*** Data to process
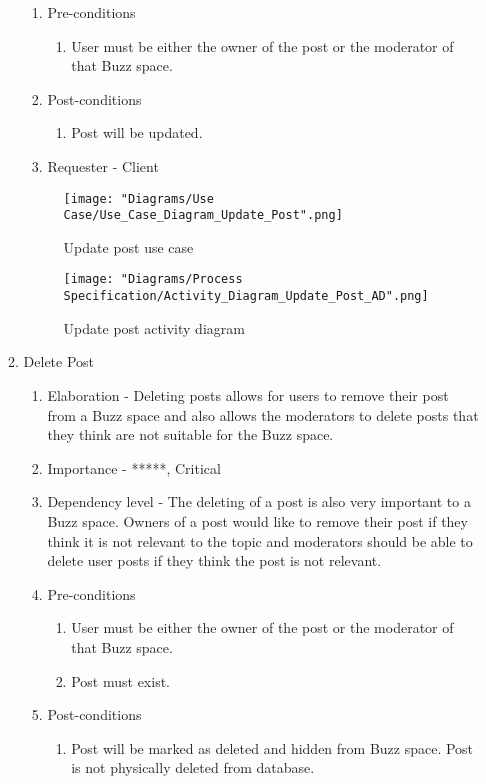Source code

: \documentclass[12pt]{article}
\begin{document}
\begin{enumerate}
\begin{enumerate}
\begin{enumerate}
   	 		\item Pre-conditions
   			\begin{enumerate}
    			\item User must be either the owner of the post or the moderator of that Buzz space.
    		\end{enumerate}
     		\item Post-conditions
    		\begin{enumerate}
  	  			\item Post will be updated.
   	 		\end{enumerate}
   	 		\item Requester - Client
  		\end{enumerate}
  	\begin{figure}[h]
  		\centering
  		\texttt{[image: "Diagrams/Use Case/Use\_Case\_Diagram\_Update\_Post".png]}
  		\caption{Update post use case}
  	\end{figure}
  	\begin{figure}[h]
  		\centering
  		\texttt{[image: "Diagrams/Process Specification/Activity\_Diagram\_Update\_Post\_AD".png]}
  		\caption{Update post activity diagram}
  	\end{figure}
  	\clearpage
  	\newpage
  		\item Delete Post
  		\begin{enumerate}
  			\item Elaboration - Deleting posts allows for users to remove their post from a Buzz space and also allows the moderators to delete posts that they think are not suitable for the Buzz space.
   	 		\item Importance - *****, Critical
   	 		\item Dependency level - The deleting of a post is also very important to a Buzz space. Owners of a post would like to remove their post if they think it is not relevant to the topic and moderators should be able to delete user posts if they think the post is not relevant.
   	 		\item Pre-conditions
   			\begin{enumerate}
    			\item User must be either the owner of the post or the moderator of that Buzz space.
    			\item Post must exist.
    		\end{enumerate}
     		\item Post-conditions
    		\begin{enumerate}
  	  			\item Post will be marked as deleted and hidden from Buzz space. Post is not physically deleted from database.

\end{enumerate}
\end{enumerate}
\end{enumerate}
\end{enumerate}
\end{document}
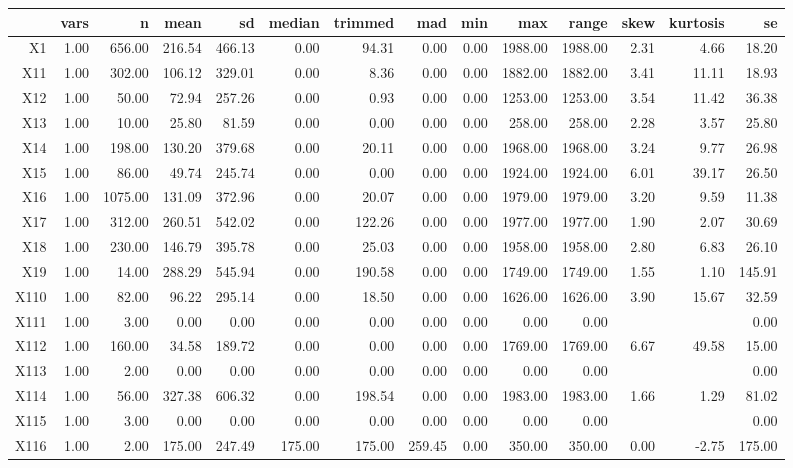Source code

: % 
\begin{tabular}{rrrrrrrrrrrrrr}
  \hline
 & vars & n & mean & sd & median & trimmed & mad & min & max & range & skew & kurtosis & se \\ 
  \hline
X1 & 1.00 & 656.00 & 216.54 & 466.13 & 0.00 & 94.31 & 0.00 & 0.00 & 1988.00 & 1988.00 & 2.31 & 4.66 & 18.20 \\ 
  X11 & 1.00 & 302.00 & 106.12 & 329.01 & 0.00 & 8.36 & 0.00 & 0.00 & 1882.00 & 1882.00 & 3.41 & 11.11 & 18.93 \\ 
  X12 & 1.00 & 50.00 & 72.94 & 257.26 & 0.00 & 0.93 & 0.00 & 0.00 & 1253.00 & 1253.00 & 3.54 & 11.42 & 36.38 \\ 
  X13 & 1.00 & 10.00 & 25.80 & 81.59 & 0.00 & 0.00 & 0.00 & 0.00 & 258.00 & 258.00 & 2.28 & 3.57 & 25.80 \\ 
  X14 & 1.00 & 198.00 & 130.20 & 379.68 & 0.00 & 20.11 & 0.00 & 0.00 & 1968.00 & 1968.00 & 3.24 & 9.77 & 26.98 \\ 
  X15 & 1.00 & 86.00 & 49.74 & 245.74 & 0.00 & 0.00 & 0.00 & 0.00 & 1924.00 & 1924.00 & 6.01 & 39.17 & 26.50 \\ 
  X16 & 1.00 & 1075.00 & 131.09 & 372.96 & 0.00 & 20.07 & 0.00 & 0.00 & 1979.00 & 1979.00 & 3.20 & 9.59 & 11.38 \\ 
  X17 & 1.00 & 312.00 & 260.51 & 542.02 & 0.00 & 122.26 & 0.00 & 0.00 & 1977.00 & 1977.00 & 1.90 & 2.07 & 30.69 \\ 
  X18 & 1.00 & 230.00 & 146.79 & 395.78 & 0.00 & 25.03 & 0.00 & 0.00 & 1958.00 & 1958.00 & 2.80 & 6.83 & 26.10 \\ 
  X19 & 1.00 & 14.00 & 288.29 & 545.94 & 0.00 & 190.58 & 0.00 & 0.00 & 1749.00 & 1749.00 & 1.55 & 1.10 & 145.91 \\ 
  X110 & 1.00 & 82.00 & 96.22 & 295.14 & 0.00 & 18.50 & 0.00 & 0.00 & 1626.00 & 1626.00 & 3.90 & 15.67 & 32.59 \\ 
  X111 & 1.00 & 3.00 & 0.00 & 0.00 & 0.00 & 0.00 & 0.00 & 0.00 & 0.00 & 0.00 &  &  & 0.00 \\ 
  X112 & 1.00 & 160.00 & 34.58 & 189.72 & 0.00 & 0.00 & 0.00 & 0.00 & 1769.00 & 1769.00 & 6.67 & 49.58 & 15.00 \\ 
  X113 & 1.00 & 2.00 & 0.00 & 0.00 & 0.00 & 0.00 & 0.00 & 0.00 & 0.00 & 0.00 &  &  & 0.00 \\ 
  X114 & 1.00 & 56.00 & 327.38 & 606.32 & 0.00 & 198.54 & 0.00 & 0.00 & 1983.00 & 1983.00 & 1.66 & 1.29 & 81.02 \\ 
  X115 & 1.00 & 3.00 & 0.00 & 0.00 & 0.00 & 0.00 & 0.00 & 0.00 & 0.00 & 0.00 &  &  & 0.00 \\ 
  X116 & 1.00 & 2.00 & 175.00 & 247.49 & 175.00 & 175.00 & 259.45 & 0.00 & 350.00 & 350.00 & 0.00 & -2.75 & 175.00 \\ 
   \hline
\end{tabular}

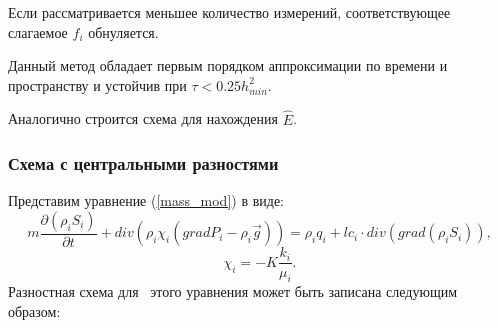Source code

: Если рассматривается меньшее количество измерений,
соответствующее слагаемое $f_i$ обнуляется.

Данный метод обладает первым порядком аппроксимации по времени
и пространству и устойчив при $\tau < 0.25 h_{min}^2$.

Аналогично строится схема для нахождения $\widehat{E}$.

\subsubsection*{Схема с центральными разностями}

Представим уравнение (\ref{mass_mod}) в виде:
 \begin{equation}
 	 m \frac{\partial (\rho_i S_i)}{\partial t}+ div(\rho_i \chi_i (grad P_i - {\rho}_i\overrightarrow{g})) = \rho_i q_i + l c_i \cdot div(grad(\rho_i S_i)),
 \end{equation}
 $$\chi_i=-K\frac{k_i}{\mu_i}.$$
Разностная схема для~ этого уравнения может быть записана следующим
образом:

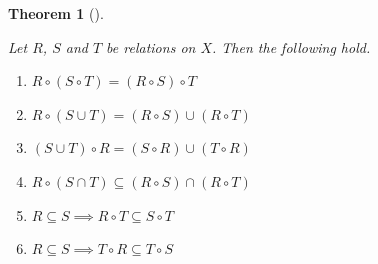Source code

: \documentclass[
  letterpaper,
  10pt,
  reqno,
  twopage,
  openany]{book}
\providecommand{\tightlist}{%
  \setlength{\itemsep}{0pt}\setlength{\parskip}{0pt}}\usepackage{longtable,booktabs,array}
\theoremstyle{plain}
\theoremstyle{definition}
\theoremstyle{definition}
\theoremstyle{definition}
\theoremstyle{plain}
\theoremstyle{plain}
\newtheorem{theorem}{Theorem}[chapter]
\theoremstyle{remark}
\begin{document}
\leavevmode{}%
\begin{theorem}[]\label{thm-relations-composition}

Let \(R\), \(S\) and \(T\) be relations on \(X\). Then the following
hold.

\begin{enumerate}
\def\labelenumi{\arabic{enumi}.}
\tightlist
\item
  \(R\circ (S\circ T)=(R\circ S)\circ T\)
\item
  \(R\circ (S\cup T)=(R\circ S)\cup (R\circ T)\)
\item
  \((S\cup T)\circ R=(S\circ R)\cup (T\circ R)\)
\item
  \(R\circ (S\cap T) \subseteq (R\circ S)\cap (R\circ T)\)
\item
  \(R\subseteq S \implies R\circ T \subseteq S\circ T\)
\item
  \(R\subseteq S \implies T\circ R \subseteq T\circ S\)
\end{enumerate}

\end{theorem}
\end{document}
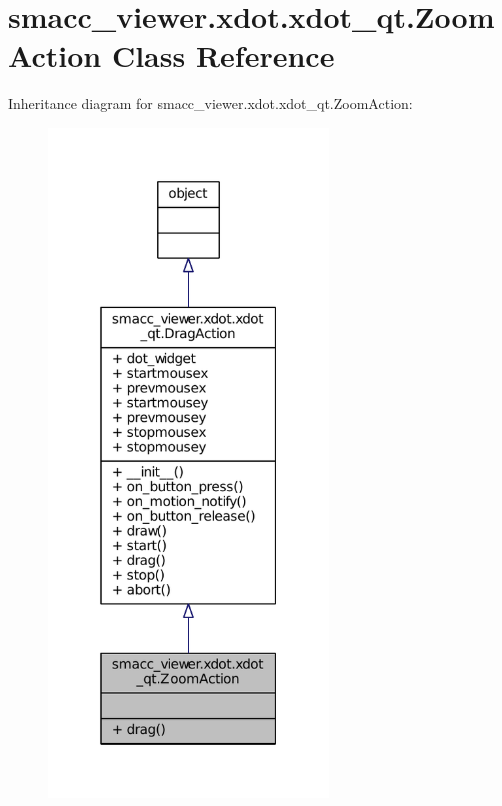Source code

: \hypertarget{classsmacc__viewer_1_1xdot_1_1xdot__qt_1_1ZoomAction}{}\section{smacc\+\_\+viewer.\+xdot.\+xdot\+\_\+qt.\+Zoom\+Action Class Reference}
\label{classsmacc__viewer_1_1xdot_1_1xdot__qt_1_1ZoomAction}


Inheritance diagram for smacc\+\_\+viewer.\+xdot.\+xdot\+\_\+qt.\+Zoom\+Action\+:
\nopagebreak
\begin{figure}[H]
\begin{center}
\leavevmode
\includegraphics[width=211pt]{classsmacc__viewer_1_1xdot_1_1xdot__qt_1_1ZoomAction__inherit__graph}
\end{center}
\end{figure}


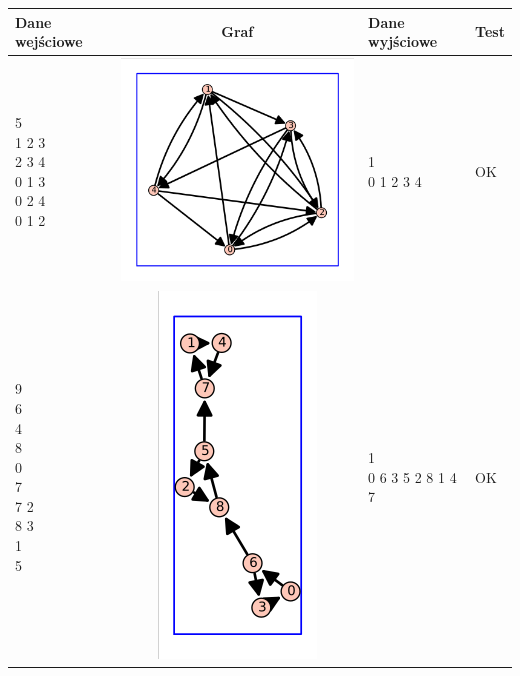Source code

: \documentclass[a4paper,10pt]{article}
\begin{document}
\begin{center}
\begin{tabular}{|l|c|l|l|}\hline
{\bf Dane wejściowe}&{\bf Graf}&{\bf Dane wyjściowe}&{\bf Test}\\ \hline
\shortstack[l]{
5\\
1 2 3\\
2 3 4\\
0 1 3\\
0 2 4\\
0 1 2
}
&\includegraphics[width=5 cm]{sample_data2}&
\shortstack[l]{
1\\
0 1 2 3 4 
}
&OK\\ \hline

\shortstack[l]{
9\\
6\\
4\\
8\\
0\\
7\\
7 2\\
8 3\\
1\\
5
}
&\includegraphics[height=6 cm]{sample_data3}&
\shortstack[l]{
1\\
0 6 3 5 2 8 1 4 7 
}
&OK\\ \hline


\end{tabular}
\end{center}
\end{document}
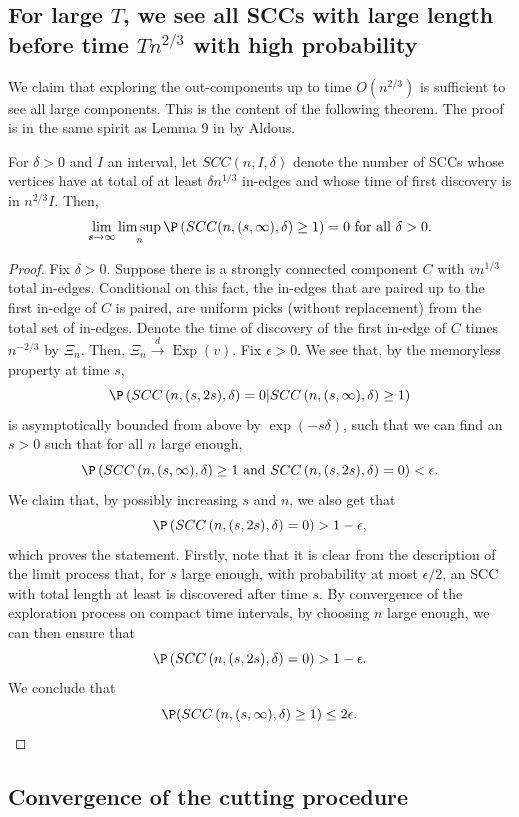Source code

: \subsection{For large $T$, we see all SCCs with large length before time $Tn^{2/3}$ with high probability}
We claim that exploring the out-components up to time $O(n^{2/3})$ is sufficient to see all large components. This is the content of the following theorem. The proof is in the same spirit as Lemma 9 in \cite{Aldous1991} by Aldous. 
\begin{lemma}
For $\delta>0$ and $I$ an interval, let $SCC(n,I,\delta)$ denote the number of SCCs whose vertices have at total of at least $\delta n^{1/3}$ in-edges and whose time of first discovery is in $n^{2/3}I$. Then,
$$\lim_{s\to \infty}\limsup_{n} \P\left(SCC(n,(s,\infty),\delta)\geq 1\right)=0\text{ for all }\delta>0.$$
\end{lemma}
\begin{proof}
Fix $\delta>0$. Suppose there is a strongly connected component $C$ with $vn^{1/3}$ total in-edges. Conditional on this fact, the in-edges that are paired up to the first in-edge of $C$ is paired, are uniform picks (without replacement) from the total set of in-edges. Denote the time of discovery of the first in-edge of $C$ times $n^{-2/3}$ by $\Xi_n$. Then, $\Xi_n\overset{d}{\to}\operatorname{Exp}(v)$. Fix $\epsilon>0$. We see that, by the memoryless property at time $s$,
$$\P\left(SCC\left(n,(s,2s),\delta\right)=0|SCC\left(n,(s,\infty),\delta\right)\geq 1\right)$$
is asymptotically bounded from above by 
$\exp(-s\delta)$, such that we can find an $s>0$ such that for all $n$ large enough,
$$\P\left(SCC\left(n,(s,\infty),\delta\right)\geq 1 \text{ and }SCC\left(n,(s,2s),\delta\right)=0\right)<\epsilon.$$
We claim that, by possibly increasing $s$ and $n$, we also get that 
$$\P\left(SCC\left(n,(s,2s),\delta\right)=0\right)>1-\epsilon,$$
which proves the statement.
Firstly, note that it is clear from the description of the limit process that, for $s$ large enough, with probability at most $\epsilon/2$, an SCC with total length at least  is discovered after time $s$. By convergence of the exploration process on compact time intervals, by choosing $n$ large enough, we can then ensure that 
$$\P\left(SCC\left(n,(s,2s),\delta\right)=0\right)>1-\epsilon.$$
We conclude that 
$$\P(SCC\left(n,(s,\infty),\delta\right)\geq 1)\leq 2\epsilon.$$
\end{proof}
\subsection{Convergence of the cutting procedure}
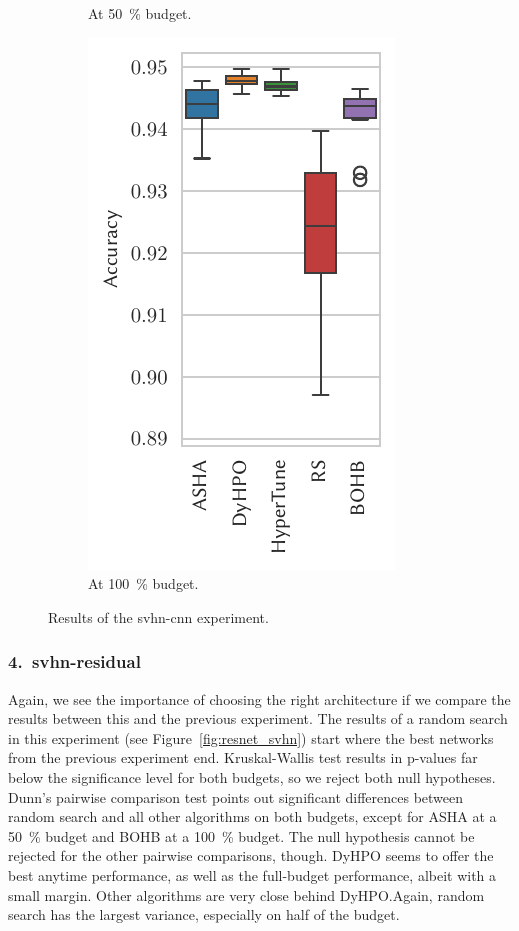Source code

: \begin{figure}[H]
\begin{subfigure}{.26\textwidth}
        \caption{At \SI{50}{\percent} budget.}%
    \end{subfigure}%
    \begin{subfigure}{.26\textwidth}
        \includegraphics[height=\plotheight]{img/real_exp/svhn_simple_boxplot_full.pdf}%
        \caption{At \SI{100}{\percent} budget.}%
    \end{subfigure}%
\caption{Results of the svhn-cnn experiment.}
\label{fig:simple_svhn}
\end{figure}


\subsubsection{4.\ svhn-residual}
Again, we see the importance of choosing the right architecture if we compare the results between this and the previous experiment. The results of a random search in this experiment (see Figure~\ref{fig:resnet_svhn}) start where the best networks from the previous experiment end. Kruskal-Wallis test results in p-values far below the significance level for both budgets, so we reject both null hypotheses. Dunn's pairwise comparison test points out significant differences between random search and all other algorithms on both budgets, except for ASHA at a \SI{50}{\percent} budget and BOHB at a \SI{100}{\percent} budget. The null hypothesis cannot be rejected for the other pairwise comparisons, though. DyHPO seems to offer the best anytime performance, as well as the full-budget performance, albeit with a small margin. Other algorithms are very close behind DyHPO.\@ Again, random search has the largest variance, especially on half of the budget.

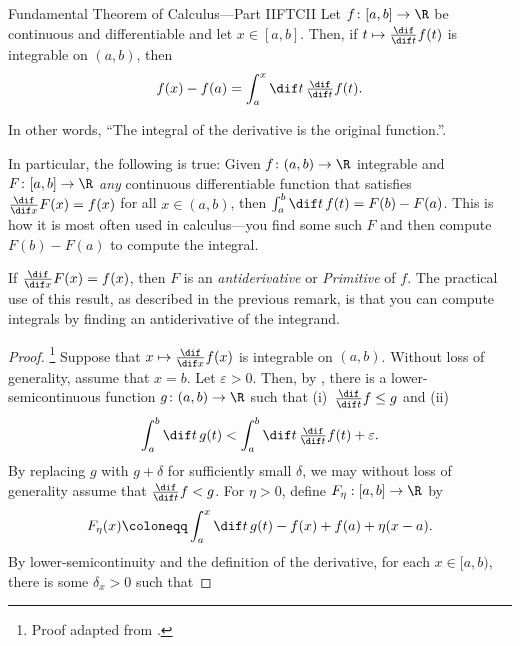 \begin{thm}{Fundamental Theorem of Calculus---Part II}{FTCII}
Let $f\colon [a,b]\rightarrow \R$ be continuous and differentiable and let $x\in [a,b]$.  Then, if $t\mapsto \frac{\dif}{\dif t}f(t)$ is integrable on $(a,b)$, then
\begin{equation}
f(x)-f(a)=\int _a^x\dif t\, \tfrac{\dif}{\dif t}f(t).
\end{equation}
\begin{rmk}
In other words, ``The integral of the derivative is the original function.''.
\end{rmk}
\begin{rmk}
In particular, the following is true:  Given $f\colon (a,b)\rightarrow \R$ integrable and $F\colon [a,b]\rightarrow \R$ \emph{any} continuous differentiable function that satisfies $\frac{\dif}{\dif x}F(x)=f(x)$ for all $x\in (a,b)$, then $\int _a^b\dif t\, f(t)=F(b)-F(a)$.  This is how it is most often used in calculus---you find some such $F$ and then compute $F(b)-F(a)$ to compute the integral.
\end{rmk}
\begin{rmk}
If $\frac{\dif}{\dif x}F(x)=f(x)$, then $F$ is an \emph{antiderivative} or \emph{Primitive} of $f$.  The practical use of this result, as described in the previous remark, is that you can compute integrals by finding an antiderivative of the integrand.
\end{rmk}
\begin{proof}\footnote{Proof adapted from \cite[pg.~149]{BigRudin}.}
Suppose that $x\mapsto \frac{\dif}{\dif x}f(x)$ is integrable on $(a,b)$.  Without loss of generality, assume that $x=b$.  Let $\varepsilon >0$.  Then, by , there is a lower-semicontinuous function $g\colon (a,b)\rightarrow \R$ such that (i)~$\frac{\dif}{\dif t}f\leq g$ and (ii)
\begin{equation}
\int _a^b\dif t\, g(t)<\int _a^b\dif t\, \tfrac{\dif}{\dif t}f(t)+\varepsilon .
\end{equation}
By replacing $g$ with $g+\delta$ for sufficiently small $\delta$, we may without loss of generality assume that $\frac{\dif}{\dif t}f<g$.  For $\eta >0$, define $F_\eta :[a,b]\rightarrow \R$ by
\begin{equation}\label{Rudin3}
F_\eta (x)\coloneqq \int _a^x\dif t\, g(t)-f(x)+f(a)+\eta (x-a).
\end{equation}
By lower-semicontinuity and the definition of the derivative, for each $x\in [a,b)$, there is some $\delta _x>0$ such that

\end{proof}
\end{thm}
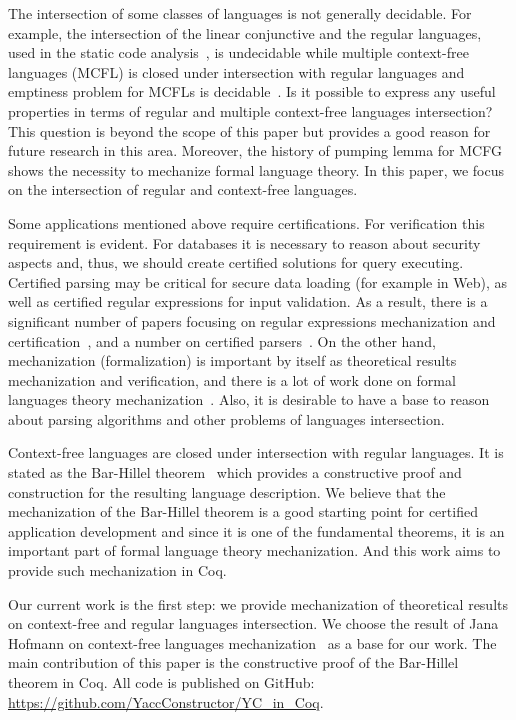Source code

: \documentclass[runningheads]{llncs}
\begin{document}
The intersection of some classes of languages is not generally decidable.
For example, the intersection of the linear conjunctive and the regular languages, used in the static code analysis~\cite{zhang2017context}, is undecidable while multiple context-free languages (MCFL) is closed under intersection with regular languages and emptiness problem for MCFLs is decidable~\cite{SEKI1991191}.
Is it possible to express any useful properties in terms of regular and multiple context-free languages intersection?
This question is beyond the scope of this paper but provides a good reason for future research in this area.
Moreover, the history of pumping lemma for MCFG shows the necessity to mechanize formal language theory.
In this paper, we focus on the intersection of regular and context-free languages.

Some applications mentioned above require certifications.
For verification this requirement is evident.
For databases it is necessary to reason about security aspects and, thus, we should create certified solutions for query executing.
Certified parsing may be critical for secure data loading (for example in Web), as well as certified regular expressions for input validation.
As a result, there is a significant number of papers focusing on regular expressions mechanization and certification~\cite{10.1007/978-3-319-03545-1_7}, and a number on certified parsers~\cite{10.1007/978-3-642-00590-9_12,firsov2014certified,Gross2015ParsingPA}.
On the other hand, mechanization (formalization) is important by itself as theoretical results mechanization and verification, and there is a lot of work done on formal languages theory mechanization~\cite{firsov2015certified,ramos2016formalization,1885-16399}.
Also, it is desirable to have a base to reason about parsing algorithms and other problems of languages intersection.

Context-free languages are closed under intersection with regular languages.
It is stated as the Bar-Hillel theorem~\cite{bar1961formal} which provides a constructive proof and construction for the resulting language description.
We believe that the mechanization of the Bar-Hillel theorem is a good starting point for certified application development and since it is one of the fundamental theorems, it is an important part of formal language theory mechanization.
And this work aims to provide such mechanization in Coq.

Our current work is the first step: we provide mechanization of theoretical results on context-free and regular languages intersection.
We choose the result of Jana Hofmann on context-free languages mechanization~\cite{smolkaHofmann2016} as a base for our work.
The main contribution of this paper is the constructive proof of the Bar-Hillel theorem in Coq. All code is published on GitHub: \url{https://github.com/YaccConstructor/YC_in_Coq}.
\end{document}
******
Aim of the task:
Using the data above, reproduce exactly the lines between those holding "For verification this requirement is evident." and "For databases it", inclusive, and no others.

Result of the exercise:
For verification this requirement is evident.
For databases it is necessary to reason about security aspects and, thus, we should create certified solutions for query executing.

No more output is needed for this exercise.